Sheathe your swords, comic fans. Certainly there are countless legitimate differences to point out between Tony Stark/Iron Man and Bruce Wayne/Batman based on decades’ worth of comic books. But in modern cinema (particularly if we consider “Batman v. Superman: Dawn Of Justice” to be at least loosely related to Christopher Nolan’s Batman films), there’s an argument to be made that Batman and Iron Man are basically the same characters.
That’s not to say they act the same. Both Christian Bale and Ben Affleck have portrayed Bruce Wayne as a gruff, brooding, and generally antisocial character, whereas Robert Downey, Jr.’s Tony Stark is an eccentric socialite, albeit more of an introvert than he lets on.
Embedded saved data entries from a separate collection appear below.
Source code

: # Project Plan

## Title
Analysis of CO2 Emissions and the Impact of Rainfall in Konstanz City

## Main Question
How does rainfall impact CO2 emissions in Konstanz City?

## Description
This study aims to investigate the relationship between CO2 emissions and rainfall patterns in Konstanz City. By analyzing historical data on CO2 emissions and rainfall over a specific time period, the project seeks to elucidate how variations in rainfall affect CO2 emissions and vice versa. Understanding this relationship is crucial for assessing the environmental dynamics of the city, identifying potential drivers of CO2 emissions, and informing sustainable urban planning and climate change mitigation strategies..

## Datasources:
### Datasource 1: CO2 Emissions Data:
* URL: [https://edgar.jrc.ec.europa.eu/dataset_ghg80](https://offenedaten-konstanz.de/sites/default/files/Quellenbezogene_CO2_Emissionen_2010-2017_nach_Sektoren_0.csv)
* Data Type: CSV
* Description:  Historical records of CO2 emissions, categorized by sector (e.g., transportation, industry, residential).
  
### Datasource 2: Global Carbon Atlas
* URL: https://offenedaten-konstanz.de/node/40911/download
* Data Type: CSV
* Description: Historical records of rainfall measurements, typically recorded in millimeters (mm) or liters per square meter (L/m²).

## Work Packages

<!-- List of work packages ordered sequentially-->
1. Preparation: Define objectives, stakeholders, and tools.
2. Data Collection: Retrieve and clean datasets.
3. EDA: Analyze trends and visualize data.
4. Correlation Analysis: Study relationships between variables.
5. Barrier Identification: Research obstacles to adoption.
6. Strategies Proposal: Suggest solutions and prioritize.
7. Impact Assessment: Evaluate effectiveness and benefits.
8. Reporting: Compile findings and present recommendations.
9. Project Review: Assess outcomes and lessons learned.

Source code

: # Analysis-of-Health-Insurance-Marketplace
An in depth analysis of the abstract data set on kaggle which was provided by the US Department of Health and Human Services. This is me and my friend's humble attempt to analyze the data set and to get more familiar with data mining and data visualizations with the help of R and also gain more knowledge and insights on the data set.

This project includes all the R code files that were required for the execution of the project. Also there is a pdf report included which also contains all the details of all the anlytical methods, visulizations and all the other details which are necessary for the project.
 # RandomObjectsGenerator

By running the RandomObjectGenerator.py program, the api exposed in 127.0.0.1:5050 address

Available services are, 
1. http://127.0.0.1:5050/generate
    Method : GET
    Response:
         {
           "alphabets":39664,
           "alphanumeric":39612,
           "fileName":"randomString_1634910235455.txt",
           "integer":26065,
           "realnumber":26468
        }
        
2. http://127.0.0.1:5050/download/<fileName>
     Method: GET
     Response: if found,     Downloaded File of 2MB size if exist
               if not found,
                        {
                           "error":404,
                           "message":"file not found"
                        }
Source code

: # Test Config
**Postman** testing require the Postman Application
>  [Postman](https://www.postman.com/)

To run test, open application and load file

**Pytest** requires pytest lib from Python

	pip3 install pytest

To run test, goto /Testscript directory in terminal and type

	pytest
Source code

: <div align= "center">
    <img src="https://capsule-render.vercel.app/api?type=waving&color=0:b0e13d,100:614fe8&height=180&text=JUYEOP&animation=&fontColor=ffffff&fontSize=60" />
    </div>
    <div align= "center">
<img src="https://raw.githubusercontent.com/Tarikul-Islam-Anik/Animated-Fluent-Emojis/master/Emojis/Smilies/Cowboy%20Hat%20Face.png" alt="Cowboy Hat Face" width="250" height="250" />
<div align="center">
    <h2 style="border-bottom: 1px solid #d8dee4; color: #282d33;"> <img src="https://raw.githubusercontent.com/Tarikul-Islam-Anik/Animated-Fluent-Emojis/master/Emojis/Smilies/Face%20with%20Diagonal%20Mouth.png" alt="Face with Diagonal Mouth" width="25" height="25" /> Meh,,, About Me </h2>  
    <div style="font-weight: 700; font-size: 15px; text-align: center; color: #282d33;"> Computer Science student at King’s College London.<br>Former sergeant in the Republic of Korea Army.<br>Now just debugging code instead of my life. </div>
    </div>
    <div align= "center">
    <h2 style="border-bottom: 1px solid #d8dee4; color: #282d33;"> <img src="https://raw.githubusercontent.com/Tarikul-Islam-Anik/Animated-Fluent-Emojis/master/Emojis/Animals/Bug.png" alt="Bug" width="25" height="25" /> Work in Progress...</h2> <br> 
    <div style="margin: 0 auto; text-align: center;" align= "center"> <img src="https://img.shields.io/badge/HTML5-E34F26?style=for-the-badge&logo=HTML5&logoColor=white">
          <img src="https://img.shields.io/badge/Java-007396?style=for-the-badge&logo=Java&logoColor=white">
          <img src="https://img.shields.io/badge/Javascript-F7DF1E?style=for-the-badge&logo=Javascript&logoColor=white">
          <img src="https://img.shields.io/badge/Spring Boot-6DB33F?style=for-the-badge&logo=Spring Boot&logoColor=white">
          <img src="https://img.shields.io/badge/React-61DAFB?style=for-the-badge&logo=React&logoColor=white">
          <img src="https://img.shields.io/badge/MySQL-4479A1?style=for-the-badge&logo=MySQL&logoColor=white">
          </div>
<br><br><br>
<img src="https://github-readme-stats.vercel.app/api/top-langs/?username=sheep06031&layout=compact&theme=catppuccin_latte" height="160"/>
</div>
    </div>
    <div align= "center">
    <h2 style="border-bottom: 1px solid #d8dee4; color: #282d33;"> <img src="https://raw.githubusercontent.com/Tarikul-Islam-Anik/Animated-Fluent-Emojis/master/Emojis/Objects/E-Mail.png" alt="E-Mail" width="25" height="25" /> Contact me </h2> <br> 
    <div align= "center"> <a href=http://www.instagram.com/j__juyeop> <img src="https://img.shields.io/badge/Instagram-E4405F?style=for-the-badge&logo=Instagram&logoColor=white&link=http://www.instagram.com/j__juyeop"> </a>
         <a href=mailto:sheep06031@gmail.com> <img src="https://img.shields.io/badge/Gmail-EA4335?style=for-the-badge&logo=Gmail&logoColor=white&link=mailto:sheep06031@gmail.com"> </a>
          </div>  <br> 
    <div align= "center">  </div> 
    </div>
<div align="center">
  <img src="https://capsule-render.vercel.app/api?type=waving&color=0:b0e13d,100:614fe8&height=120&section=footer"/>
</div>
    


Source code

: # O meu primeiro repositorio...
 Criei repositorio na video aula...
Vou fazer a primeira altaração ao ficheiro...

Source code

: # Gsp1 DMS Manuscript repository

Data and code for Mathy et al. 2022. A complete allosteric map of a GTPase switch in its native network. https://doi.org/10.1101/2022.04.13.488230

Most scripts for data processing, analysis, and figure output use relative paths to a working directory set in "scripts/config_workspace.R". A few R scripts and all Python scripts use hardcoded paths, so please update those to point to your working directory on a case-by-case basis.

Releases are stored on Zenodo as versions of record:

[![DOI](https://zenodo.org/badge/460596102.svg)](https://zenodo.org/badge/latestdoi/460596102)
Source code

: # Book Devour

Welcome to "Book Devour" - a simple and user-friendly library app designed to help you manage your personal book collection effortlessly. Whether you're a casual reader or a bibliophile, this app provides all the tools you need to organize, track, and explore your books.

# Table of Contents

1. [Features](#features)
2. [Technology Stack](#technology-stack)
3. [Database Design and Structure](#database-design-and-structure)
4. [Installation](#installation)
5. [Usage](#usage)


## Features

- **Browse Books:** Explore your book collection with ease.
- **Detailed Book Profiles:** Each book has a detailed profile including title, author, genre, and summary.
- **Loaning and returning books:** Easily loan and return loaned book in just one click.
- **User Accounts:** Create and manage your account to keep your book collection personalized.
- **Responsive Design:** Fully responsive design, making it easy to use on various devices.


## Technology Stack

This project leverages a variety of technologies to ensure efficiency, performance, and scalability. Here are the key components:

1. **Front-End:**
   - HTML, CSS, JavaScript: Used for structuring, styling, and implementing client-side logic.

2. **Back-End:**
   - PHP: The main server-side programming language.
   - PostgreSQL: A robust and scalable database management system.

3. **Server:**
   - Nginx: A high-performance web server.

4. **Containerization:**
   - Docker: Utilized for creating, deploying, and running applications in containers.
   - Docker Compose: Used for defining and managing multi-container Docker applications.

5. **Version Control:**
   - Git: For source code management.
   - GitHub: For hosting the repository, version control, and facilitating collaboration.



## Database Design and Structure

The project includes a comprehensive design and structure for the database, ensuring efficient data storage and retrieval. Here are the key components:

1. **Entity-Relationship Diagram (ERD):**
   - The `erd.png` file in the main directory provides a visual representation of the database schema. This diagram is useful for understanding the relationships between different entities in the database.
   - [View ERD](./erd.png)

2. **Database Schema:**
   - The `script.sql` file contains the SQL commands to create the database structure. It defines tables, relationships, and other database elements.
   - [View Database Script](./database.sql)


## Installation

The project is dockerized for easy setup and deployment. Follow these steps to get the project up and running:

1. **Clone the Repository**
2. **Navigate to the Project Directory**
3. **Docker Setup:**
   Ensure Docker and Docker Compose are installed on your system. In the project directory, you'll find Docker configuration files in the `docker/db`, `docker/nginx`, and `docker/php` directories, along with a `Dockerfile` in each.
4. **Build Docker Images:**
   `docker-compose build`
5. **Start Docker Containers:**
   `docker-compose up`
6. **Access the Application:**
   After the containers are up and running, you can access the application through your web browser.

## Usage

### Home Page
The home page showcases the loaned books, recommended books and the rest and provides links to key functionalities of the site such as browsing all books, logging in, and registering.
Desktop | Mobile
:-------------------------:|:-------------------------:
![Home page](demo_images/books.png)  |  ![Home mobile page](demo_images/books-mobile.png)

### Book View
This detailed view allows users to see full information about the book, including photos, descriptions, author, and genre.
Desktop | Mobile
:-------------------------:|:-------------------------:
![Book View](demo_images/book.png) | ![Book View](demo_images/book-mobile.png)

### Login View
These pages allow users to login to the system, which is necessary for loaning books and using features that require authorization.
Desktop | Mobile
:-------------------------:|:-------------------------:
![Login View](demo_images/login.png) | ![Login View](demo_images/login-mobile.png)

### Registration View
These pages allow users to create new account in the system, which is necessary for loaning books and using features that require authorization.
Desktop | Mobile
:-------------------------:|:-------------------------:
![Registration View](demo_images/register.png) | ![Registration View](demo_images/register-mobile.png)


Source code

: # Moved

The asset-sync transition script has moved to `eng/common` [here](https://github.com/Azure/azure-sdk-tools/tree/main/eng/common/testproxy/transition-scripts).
But as superheroes, they’re actually almost interchangeable. Don’t buy it? Consider these points.
Their Heroism Has Similar Origins
The key difference here is that Bruce Wayne’s heroism really comes from his desire to eliminate evil in Gotham after what happens to his parents at a young age. But as an adult, he turns from self-destructive semi-activist to full-fledged superhero because of a dramatic experience abroad that forced him to excel. Does that sound so different form what happens to Tony Stark in Afghanistan? Both of these characters find themselves in risky situations in distinctly foreign environments, and both realise their true potential while escaping these situations. There are of course several differences that can be pointed out, but fundamentally they follow a similar path to becoming superheroes.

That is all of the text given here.